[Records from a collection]
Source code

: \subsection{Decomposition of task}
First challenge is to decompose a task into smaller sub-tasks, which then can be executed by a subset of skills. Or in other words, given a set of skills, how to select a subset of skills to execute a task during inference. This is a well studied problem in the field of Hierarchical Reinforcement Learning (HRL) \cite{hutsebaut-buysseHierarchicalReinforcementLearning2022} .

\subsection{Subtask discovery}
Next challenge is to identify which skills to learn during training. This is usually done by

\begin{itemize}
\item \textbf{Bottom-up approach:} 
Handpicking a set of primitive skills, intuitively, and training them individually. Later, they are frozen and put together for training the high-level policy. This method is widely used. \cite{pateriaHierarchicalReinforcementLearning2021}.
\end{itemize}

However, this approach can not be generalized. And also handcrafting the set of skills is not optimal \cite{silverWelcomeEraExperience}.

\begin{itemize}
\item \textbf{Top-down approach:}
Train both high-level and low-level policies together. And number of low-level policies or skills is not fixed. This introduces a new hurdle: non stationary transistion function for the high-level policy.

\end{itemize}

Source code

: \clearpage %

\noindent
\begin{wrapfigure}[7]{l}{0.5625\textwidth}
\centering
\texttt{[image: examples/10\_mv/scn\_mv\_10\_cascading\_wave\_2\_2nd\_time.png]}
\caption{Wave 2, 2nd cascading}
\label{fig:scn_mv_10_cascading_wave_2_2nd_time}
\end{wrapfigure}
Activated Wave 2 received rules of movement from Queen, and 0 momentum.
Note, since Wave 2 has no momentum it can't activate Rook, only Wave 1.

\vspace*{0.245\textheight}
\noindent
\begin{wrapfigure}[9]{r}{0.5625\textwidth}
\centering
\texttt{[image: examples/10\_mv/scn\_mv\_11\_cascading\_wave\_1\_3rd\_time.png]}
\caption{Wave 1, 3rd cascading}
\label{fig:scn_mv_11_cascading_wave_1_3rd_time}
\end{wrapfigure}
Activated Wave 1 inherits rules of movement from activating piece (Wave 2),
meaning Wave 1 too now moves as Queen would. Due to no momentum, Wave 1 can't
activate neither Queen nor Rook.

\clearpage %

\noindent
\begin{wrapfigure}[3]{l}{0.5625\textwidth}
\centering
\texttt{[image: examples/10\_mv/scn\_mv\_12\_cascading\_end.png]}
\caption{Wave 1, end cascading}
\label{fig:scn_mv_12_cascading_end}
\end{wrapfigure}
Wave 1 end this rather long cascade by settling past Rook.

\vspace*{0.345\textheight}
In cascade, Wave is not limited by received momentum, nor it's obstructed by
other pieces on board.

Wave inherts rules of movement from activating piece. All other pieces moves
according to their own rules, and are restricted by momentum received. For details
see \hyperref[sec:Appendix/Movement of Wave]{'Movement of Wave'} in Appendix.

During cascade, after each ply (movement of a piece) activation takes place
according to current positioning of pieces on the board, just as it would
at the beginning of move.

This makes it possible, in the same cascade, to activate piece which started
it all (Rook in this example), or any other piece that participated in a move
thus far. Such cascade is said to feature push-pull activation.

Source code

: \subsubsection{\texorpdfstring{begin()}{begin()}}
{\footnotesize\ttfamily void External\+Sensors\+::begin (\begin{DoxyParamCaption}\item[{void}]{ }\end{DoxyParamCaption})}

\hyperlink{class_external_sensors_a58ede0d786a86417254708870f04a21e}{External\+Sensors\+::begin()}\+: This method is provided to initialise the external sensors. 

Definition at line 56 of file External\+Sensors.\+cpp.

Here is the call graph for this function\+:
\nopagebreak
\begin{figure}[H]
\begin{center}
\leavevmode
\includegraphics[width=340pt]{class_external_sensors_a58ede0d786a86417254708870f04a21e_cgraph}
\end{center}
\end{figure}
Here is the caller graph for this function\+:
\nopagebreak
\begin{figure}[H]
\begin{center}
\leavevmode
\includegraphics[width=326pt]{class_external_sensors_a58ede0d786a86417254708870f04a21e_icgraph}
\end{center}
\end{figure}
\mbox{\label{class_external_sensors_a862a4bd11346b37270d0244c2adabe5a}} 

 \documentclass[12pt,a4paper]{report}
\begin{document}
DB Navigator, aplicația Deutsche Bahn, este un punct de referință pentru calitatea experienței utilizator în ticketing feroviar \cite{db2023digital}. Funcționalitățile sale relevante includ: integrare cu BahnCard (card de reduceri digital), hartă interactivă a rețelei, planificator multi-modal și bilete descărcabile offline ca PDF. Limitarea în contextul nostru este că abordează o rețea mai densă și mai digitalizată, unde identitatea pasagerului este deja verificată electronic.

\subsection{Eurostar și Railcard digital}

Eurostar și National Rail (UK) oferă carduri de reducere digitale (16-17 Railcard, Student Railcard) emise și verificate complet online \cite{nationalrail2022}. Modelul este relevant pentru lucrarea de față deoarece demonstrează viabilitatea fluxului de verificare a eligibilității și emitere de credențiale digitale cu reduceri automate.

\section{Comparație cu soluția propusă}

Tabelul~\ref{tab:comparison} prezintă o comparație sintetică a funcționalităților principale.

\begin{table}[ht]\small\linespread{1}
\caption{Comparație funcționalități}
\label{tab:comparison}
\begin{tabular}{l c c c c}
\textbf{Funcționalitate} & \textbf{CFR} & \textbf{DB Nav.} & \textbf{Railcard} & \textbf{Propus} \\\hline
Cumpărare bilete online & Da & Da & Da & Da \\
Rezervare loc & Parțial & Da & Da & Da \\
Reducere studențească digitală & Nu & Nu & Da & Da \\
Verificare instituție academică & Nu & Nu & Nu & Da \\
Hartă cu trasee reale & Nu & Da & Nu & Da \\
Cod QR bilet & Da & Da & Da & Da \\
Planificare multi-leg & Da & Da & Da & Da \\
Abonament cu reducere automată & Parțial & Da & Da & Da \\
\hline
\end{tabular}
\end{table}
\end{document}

> _GOAL OF THE EXERCISE_: Starting at the line above that contains "at the beginning of move.", repeat each line exactly up to and including the line that contains "Definition at line", and stop there.

> _TASK RESPONSE_:
at the beginning of move.

This makes it possible, in the same cascade, to activate piece which started
it all (Rook in this example), or any other piece that participated in a move
thus far. Such cascade is said to feature push-pull activation.

Source code

: \subsubsection{\texorpdfstring{begin()}{begin()}}
{\footnotesize\ttfamily void External\+Sensors\+::begin (\begin{DoxyParamCaption}\item[{void}]{ }\end{DoxyParamCaption})}

\hyperlink{class_external_sensors_a58ede0d786a86417254708870f04a21e}{External\+Sensors\+::begin()}\+: This method is provided to initialise the external sensors. 

Definition at line 56 of file External\+Sensors.\+cpp.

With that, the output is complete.